→ **What this task involves**
Return exactly the span of lines in the following data that opens with the line containing "### Running with Docker" and closes with the line containing "## Dgraph Alpha". Include nothing else.

= Beginning of Section =

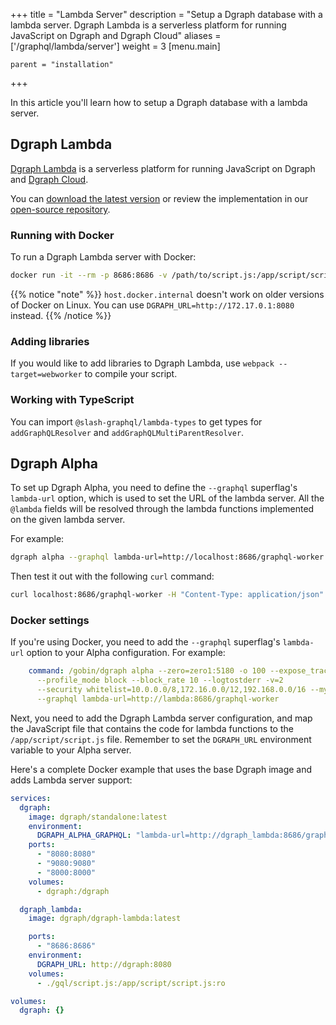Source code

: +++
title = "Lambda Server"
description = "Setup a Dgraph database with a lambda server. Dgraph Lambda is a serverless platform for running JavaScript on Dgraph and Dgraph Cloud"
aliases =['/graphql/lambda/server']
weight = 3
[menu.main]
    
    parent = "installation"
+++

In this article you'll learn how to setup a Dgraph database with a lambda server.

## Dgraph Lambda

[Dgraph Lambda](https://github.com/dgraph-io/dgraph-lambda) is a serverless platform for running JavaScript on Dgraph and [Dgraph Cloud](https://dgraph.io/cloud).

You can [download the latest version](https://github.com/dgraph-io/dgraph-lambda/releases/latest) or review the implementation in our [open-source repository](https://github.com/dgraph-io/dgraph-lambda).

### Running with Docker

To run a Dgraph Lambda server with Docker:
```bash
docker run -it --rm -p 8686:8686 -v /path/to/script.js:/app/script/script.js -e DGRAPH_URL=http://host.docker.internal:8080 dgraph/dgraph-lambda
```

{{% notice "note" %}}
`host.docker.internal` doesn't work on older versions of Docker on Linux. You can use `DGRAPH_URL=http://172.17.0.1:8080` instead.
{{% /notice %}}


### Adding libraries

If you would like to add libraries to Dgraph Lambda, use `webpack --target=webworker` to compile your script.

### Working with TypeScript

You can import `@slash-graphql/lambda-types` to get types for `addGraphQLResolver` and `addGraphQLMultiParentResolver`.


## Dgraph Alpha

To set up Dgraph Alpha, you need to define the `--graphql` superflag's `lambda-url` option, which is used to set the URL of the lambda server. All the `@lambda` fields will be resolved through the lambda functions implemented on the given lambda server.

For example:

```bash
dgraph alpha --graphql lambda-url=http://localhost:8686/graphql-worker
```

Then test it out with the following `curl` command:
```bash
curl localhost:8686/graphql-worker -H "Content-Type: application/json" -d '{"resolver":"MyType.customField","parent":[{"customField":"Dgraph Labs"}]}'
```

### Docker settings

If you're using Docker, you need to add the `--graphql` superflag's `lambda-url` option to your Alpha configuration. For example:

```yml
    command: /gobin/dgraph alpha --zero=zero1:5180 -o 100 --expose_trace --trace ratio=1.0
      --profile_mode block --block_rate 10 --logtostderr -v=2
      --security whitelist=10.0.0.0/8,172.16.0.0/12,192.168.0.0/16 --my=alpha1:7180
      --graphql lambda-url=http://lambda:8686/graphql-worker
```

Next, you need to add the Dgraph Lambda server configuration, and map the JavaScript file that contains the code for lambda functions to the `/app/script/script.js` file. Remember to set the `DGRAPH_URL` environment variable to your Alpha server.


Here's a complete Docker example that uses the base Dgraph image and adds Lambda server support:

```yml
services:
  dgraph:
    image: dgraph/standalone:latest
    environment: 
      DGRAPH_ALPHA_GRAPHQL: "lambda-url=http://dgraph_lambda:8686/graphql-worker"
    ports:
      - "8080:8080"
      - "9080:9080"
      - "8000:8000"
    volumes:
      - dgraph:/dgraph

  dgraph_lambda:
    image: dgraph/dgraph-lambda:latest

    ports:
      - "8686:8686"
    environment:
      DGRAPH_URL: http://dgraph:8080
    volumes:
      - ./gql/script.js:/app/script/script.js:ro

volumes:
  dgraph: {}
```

= End of Section =

→ **Solution to this problem**
### Running with Docker

To run a Dgraph Lambda server with Docker:
```bash
docker run -it --rm -p 8686:8686 -v /path/to/script.js:/app/script/script.js -e DGRAPH_URL=http://host.docker.internal:8080 dgraph/dgraph-lambda
```

{{% notice "note" %}}
`host.docker.internal` doesn't work on older versions of Docker on Linux. You can use `DGRAPH_URL=http://172.17.0.1:8080` instead.
{{% /notice %}}


### Adding libraries

If you would like to add libraries to Dgraph Lambda, use `webpack --target=webworker` to compile your script.

### Working with TypeScript

You can import `@slash-graphql/lambda-types` to get types for `addGraphQLResolver` and `addGraphQLMultiParentResolver`.


## Dgraph Alpha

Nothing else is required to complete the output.